§ **WHAT TO WORK ON**
Where the records below have a line with "चपवत", that line is to be copied.

•••••

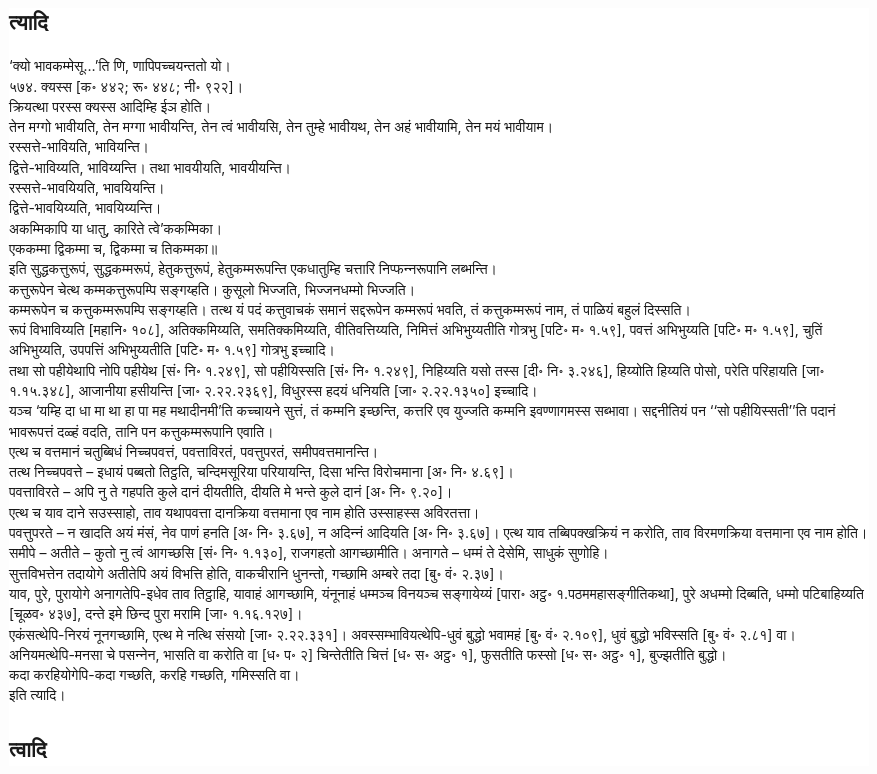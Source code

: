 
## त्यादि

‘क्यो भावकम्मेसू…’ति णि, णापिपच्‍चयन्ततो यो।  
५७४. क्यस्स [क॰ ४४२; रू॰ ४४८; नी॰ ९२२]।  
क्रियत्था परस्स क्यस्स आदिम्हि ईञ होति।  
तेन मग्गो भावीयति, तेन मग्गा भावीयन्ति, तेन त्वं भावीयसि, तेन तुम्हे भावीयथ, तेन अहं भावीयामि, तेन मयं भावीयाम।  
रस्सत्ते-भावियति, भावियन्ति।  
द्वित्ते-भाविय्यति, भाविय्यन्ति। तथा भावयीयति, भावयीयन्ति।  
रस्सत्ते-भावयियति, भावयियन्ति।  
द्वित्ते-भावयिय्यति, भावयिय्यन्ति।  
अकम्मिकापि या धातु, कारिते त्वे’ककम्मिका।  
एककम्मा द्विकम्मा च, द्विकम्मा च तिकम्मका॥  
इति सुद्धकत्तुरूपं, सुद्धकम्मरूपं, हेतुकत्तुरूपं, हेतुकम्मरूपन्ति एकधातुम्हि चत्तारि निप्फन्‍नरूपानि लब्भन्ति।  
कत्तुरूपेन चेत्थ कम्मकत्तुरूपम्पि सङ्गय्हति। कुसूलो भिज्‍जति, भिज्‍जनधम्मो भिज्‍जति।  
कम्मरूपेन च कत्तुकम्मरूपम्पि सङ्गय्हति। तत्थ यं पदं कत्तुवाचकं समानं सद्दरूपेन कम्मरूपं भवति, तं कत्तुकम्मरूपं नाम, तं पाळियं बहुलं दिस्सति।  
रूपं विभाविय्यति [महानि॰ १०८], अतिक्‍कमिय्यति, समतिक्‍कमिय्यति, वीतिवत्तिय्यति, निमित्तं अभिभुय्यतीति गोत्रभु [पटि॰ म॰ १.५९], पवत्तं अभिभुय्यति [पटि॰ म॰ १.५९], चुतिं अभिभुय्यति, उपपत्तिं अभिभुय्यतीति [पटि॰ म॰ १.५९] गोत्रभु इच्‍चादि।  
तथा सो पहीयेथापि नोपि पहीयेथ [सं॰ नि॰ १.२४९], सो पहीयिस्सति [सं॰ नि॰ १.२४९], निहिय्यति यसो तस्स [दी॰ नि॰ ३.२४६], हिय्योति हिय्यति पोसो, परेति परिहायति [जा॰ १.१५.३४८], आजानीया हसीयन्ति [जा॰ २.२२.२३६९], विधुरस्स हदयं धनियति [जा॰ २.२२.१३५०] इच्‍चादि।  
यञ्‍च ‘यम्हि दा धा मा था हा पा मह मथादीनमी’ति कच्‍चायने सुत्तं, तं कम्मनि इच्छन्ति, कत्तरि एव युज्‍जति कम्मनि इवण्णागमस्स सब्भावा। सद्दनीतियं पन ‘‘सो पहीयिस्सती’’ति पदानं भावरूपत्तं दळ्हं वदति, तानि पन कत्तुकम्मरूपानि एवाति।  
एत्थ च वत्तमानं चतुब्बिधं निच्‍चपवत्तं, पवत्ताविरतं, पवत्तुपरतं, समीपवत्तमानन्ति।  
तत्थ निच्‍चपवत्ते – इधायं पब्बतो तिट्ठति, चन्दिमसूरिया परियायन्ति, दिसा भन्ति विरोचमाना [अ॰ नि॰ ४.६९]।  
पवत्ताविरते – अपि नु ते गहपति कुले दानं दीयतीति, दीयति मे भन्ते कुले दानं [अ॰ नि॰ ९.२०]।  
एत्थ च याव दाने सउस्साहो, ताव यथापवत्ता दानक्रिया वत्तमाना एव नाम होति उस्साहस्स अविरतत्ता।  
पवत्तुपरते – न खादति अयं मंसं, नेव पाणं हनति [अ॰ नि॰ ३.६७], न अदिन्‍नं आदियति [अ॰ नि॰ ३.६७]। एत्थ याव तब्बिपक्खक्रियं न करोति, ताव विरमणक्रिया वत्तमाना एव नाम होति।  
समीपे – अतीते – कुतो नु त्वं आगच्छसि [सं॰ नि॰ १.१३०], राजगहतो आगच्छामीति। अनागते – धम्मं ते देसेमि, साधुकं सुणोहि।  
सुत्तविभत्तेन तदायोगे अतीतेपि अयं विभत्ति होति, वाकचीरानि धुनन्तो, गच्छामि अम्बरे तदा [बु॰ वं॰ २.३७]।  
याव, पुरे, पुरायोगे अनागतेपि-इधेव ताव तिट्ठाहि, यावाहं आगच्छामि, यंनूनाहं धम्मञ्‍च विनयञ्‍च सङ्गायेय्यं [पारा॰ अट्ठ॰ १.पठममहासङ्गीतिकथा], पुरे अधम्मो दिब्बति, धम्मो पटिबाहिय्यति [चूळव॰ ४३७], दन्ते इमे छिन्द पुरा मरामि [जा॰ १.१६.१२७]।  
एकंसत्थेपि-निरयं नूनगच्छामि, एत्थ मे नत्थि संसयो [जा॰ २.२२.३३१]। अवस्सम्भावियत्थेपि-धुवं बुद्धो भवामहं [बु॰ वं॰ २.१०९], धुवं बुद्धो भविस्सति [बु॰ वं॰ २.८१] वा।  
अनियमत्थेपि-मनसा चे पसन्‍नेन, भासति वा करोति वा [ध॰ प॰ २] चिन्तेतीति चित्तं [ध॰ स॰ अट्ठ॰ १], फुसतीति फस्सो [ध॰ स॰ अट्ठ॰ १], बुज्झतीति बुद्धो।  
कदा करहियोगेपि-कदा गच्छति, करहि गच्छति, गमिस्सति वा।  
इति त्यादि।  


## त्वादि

•••••

§ **ANSWER BOX**
एत्थ च वत्तमानं चतुब्बिधं निच्‍चपवत्तं, पवत्ताविरतं, पवत्तुपरतं, समीपवत्तमानन्ति।  
तत्थ निच्‍चपवत्ते – इधायं पब्बतो तिट्ठति, चन्दिमसूरिया परियायन्ति, दिसा भन्ति विरोचमाना [अ॰ नि॰ ४.६९]।  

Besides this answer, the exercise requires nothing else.